Why Babies Smell Good Enough To Eat

If you've ever thought about consuming your baby, don't feel bad, it's totally normal.

A study published in this month's Frontiers in Psychology suggests that the smell of babies triggers the brain's reward centers, which are also activated by certain foods.

Researchers extracted fresh baby smell from the pajamas of 2-day-old infants and presented them to two groups of women. One group was composed of 15 mothers and the other of 15 women who had not given birth.

The results, as explained by the Christian Science Monitor, showed that mothers and non-mothers alike responded similarly to the smell of newborns. "The smells were shown to elicit activation in the women's brains' reward circuits," according to the CS Monitor.

In a news release, University of Montreal researcher and study co-author Johannes Frasnelli said, "Not all odors trigger this reaction.

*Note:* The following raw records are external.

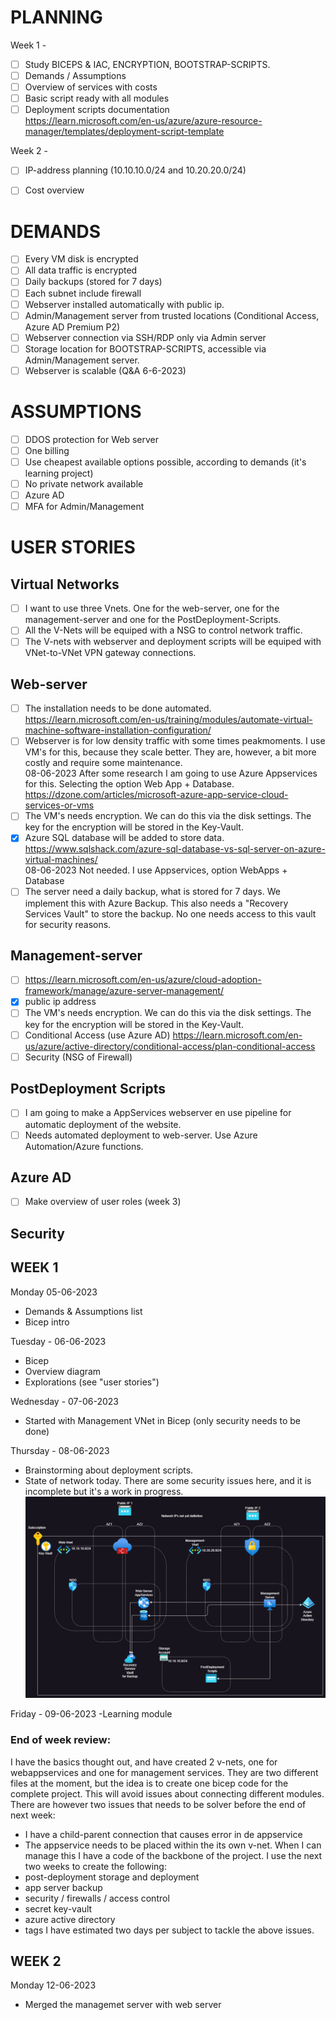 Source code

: # PLANNING

Week 1 - 
  - [ ] Study BICEPS & IAC, ENCRYPTION, BOOTSTRAP-SCRIPTS.
  - [ ] Demands / Assumptions
  - [ ] Overview of services with costs
  - [ ] Basic script ready with all modules
  - [ ] Deployment scripts documentation  
        https://learn.microsoft.com/en-us/azure/azure-resource-manager/templates/deployment-script-template 

Week 2 - 
  - [ ] IP-address planning (10.10.10.0/24 and 10.20.20.0/24)
  - [ ] Cost overview


# DEMANDS
  - [ ] Every VM disk is encrypted
  - [ ] All data traffic is encrypted
  - [ ] Daily backups (stored for 7 days)
  - [ ] Each subnet include firewall
  - [ ] Webserver installed automatically with public ip.
  - [ ] Admin/Management server from trusted locations (Conditional Access, Azure AD Premium P2)
  - [ ] Webserver connection via SSH/RDP only via Admin server
  - [ ] Storage location for BOOTSTRAP-SCRIPTS, accessible via Admin/Management server.
  - [ ] Webserver is scalable (Q&A 6-6-2023)
  
# ASSUMPTIONS
  - [ ] DDOS protection for Web server
  - [ ] One billing
  - [ ] Use cheapest available options possible, according to demands (it's learning project)
  - [ ] No private network available
  - [ ] Azure AD 
  - [ ] MFA for Admin/Management

# USER STORIES  
## Virtual Networks
  - [ ] I want to use three Vnets. One for the web-server, one for the management-server and one for the PostDeployment-Scripts.
  - [ ] All the V-Nets will be equiped with a NSG to control network traffic.
  - [ ] The V-nets with webserver and deployment scripts will be equiped with VNet-to-VNet VPN gateway connections.

## Web-server  
  - [ ] The installation needs to be done automated.
        https://learn.microsoft.com/en-us/training/modules/automate-virtual-machine-software-installation-configuration/
  - [ ] Webserver is for low density traffic with some times peakmoments. I use VM's for this, because they scale better. They are, however, a bit more costly and require some maintenance.  
        08-06-2023 After some research I am going to use Azure Appservices for this. Selecting the option Web App + Database.
        https://dzone.com/articles/microsoft-azure-app-service-cloud-services-or-vms
  - [ ] The VM's needs encryption. We can do this via the disk settings. The key for the encryption will be stored in the Key-Vault.
  - [x] Azure SQL database will be added to store data.
        https://www.sqlshack.com/azure-sql-database-vs-sql-server-on-azure-virtual-machines/  
        08-06-2023 Not needed. I use Appservices, option WebApps + Database
  - [ ] The server need a daily backup, what is stored for 7 days. We implement this with Azure Backup. This also needs a "Recovery Services Vault" to store the backup. No one needs access to this vault for security reasons.

## Management-server  
  - [ ] https://learn.microsoft.com/en-us/azure/cloud-adoption-framework/manage/azure-server-management/
  - [x] public ip address
  - [ ] The VM's needs encryption. We can do this via the disk settings. The key for the encryption will be stored in the Key-Vault.
  - [ ] Conditional Access (use Azure AD)
        https://learn.microsoft.com/en-us/azure/active-directory/conditional-access/plan-conditional-access
  - [ ] Security (NSG of Firewall)
    
## PostDeployment Scripts
  - [ ] I am going to make a AppServices webserver en use pipeline for automatic deployment of the website.
  - [ ] Needs automated deployment to web-server. Use Azure Automation/Azure functions.

## Azure AD
  - [ ] Make overview of user roles (week 3)

## Security


## WEEK 1

Monday 05-06-2023
- Demands & Assumptions list
- Bicep intro

Tuesday - 06-06-2023
- Bicep
- Overview diagram
- Explorations (see "user stories")

Wednesday - 07-06-2023
- Started with Management VNet in Bicep (only security needs to be done)

Thursday - 08-06-2023
- Brainstorming about deployment scripts.
- State of network today. There are some security issues here, and it is incomplete but it's a work in progress.
![](https://github.com/techgrounds/techgrounds-Rogier1978/blob/main/000_Project/000-project%20-%20network.png)

Friday - 09-06-2023
-Learning module

### End of week review:
I have the basics thought out, and have created 2 v-nets, one for webappservices and one for management services. They are two different files at the moment, but the idea is to create one bicep code for the complete project. This will avoid issues about connecting different modules.
There are however two issues that needs to be solver before the end of next week:
- I have a child-parent connection that causes error in de appservice
- The appservice needs to be placed within the its own v-net.
When I can manage this I have a code of the backbone of the project. I use the next two weeks to create the following:
- post-deployment storage and deployment
- app server backup
- security / firewalls / access control
- secret key-vault
- azure active directory
- tags
I have estimated two days per subject to tackle the above issues.

## WEEK 2
Monday 12-06-2023
- Merged the managemet server with web server

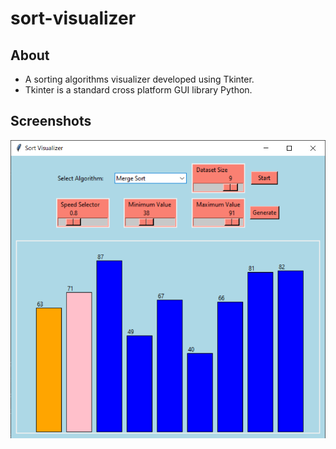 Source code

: # sort-visualizer

## About

- A sorting algorithms visualizer developed using Tkinter.
- Tkinter is a standard cross platform GUI library Python.

## Screenshots

<p align="center">
  <img src="./static/1.png" />
</p>
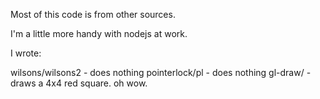 Most of this code is from other sources.

I'm a little more handy with nodejs at work.

I wrote:

wilsons/wilsons2 - does nothing
pointerlock/pl - does nothing
gl-draw/ - draws a 4x4 red square. oh wow. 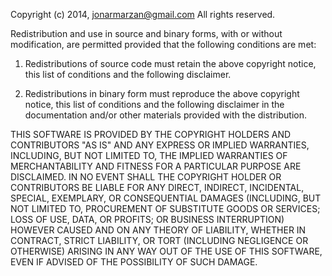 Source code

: Copyright (c) 2014, <jonarmarzan@gmail.com>
All rights reserved.

Redistribution and use in source and binary forms, with or without modification, 
are permitted provided that the following conditions are met:

 1. Redistributions of source code must retain the above copyright notice, 
    this list of conditions and the following disclaimer.

 2. Redistributions in binary form must reproduce the above copyright notice, 
    this list of conditions and the following disclaimer in the documentation and/or 
    other materials provided with the distribution.

THIS SOFTWARE IS PROVIDED BY THE COPYRIGHT HOLDERS AND CONTRIBUTORS "AS IS" AND 
ANY EXPRESS OR IMPLIED WARRANTIES, INCLUDING, BUT NOT LIMITED TO, THE IMPLIED WARRANTIES 
OF MERCHANTABILITY AND FITNESS FOR A PARTICULAR PURPOSE ARE DISCLAIMED. IN NO EVENT 
SHALL THE COPYRIGHT HOLDER OR CONTRIBUTORS BE LIABLE FOR ANY DIRECT, INDIRECT, INCIDENTAL,
SPECIAL, EXEMPLARY, OR CONSEQUENTIAL DAMAGES (INCLUDING, BUT NOT LIMITED TO, PROCUREMENT OF
SUBSTITUTE GOODS OR SERVICES; LOSS OF USE, DATA, OR PROFITS; OR BUSINESS INTERRUPTION) 
HOWEVER CAUSED AND ON ANY THEORY OF LIABILITY, WHETHER IN CONTRACT, STRICT LIABILITY, OR 
TORT (INCLUDING NEGLIGENCE OR OTHERWISE) ARISING IN ANY WAY OUT OF THE USE OF THIS SOFTWARE, 
EVEN IF ADVISED OF THE POSSIBILITY OF SUCH DAMAGE.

Only those associated with reward, such as food or satisfying a desire, cause this activation.”

The study also found that the reaction was more intense for mothers than for the other group of women.

"It is possible that childbirth causes hormonal changes that alter the reward circuit ... but it is also possible that experience plays a role," Frasnelli said in the release.

As Live Science points out, the research does not address what effects babies' smells have on men since they were not included in the study.

All that said, HuffPost Weird News does not condone feasting on babies. Nor does CS Monitor, which put this update to its post on the study:

Based on responses to this story, I should probably make something absolutely clear: You should never attempt to actually eat a baby.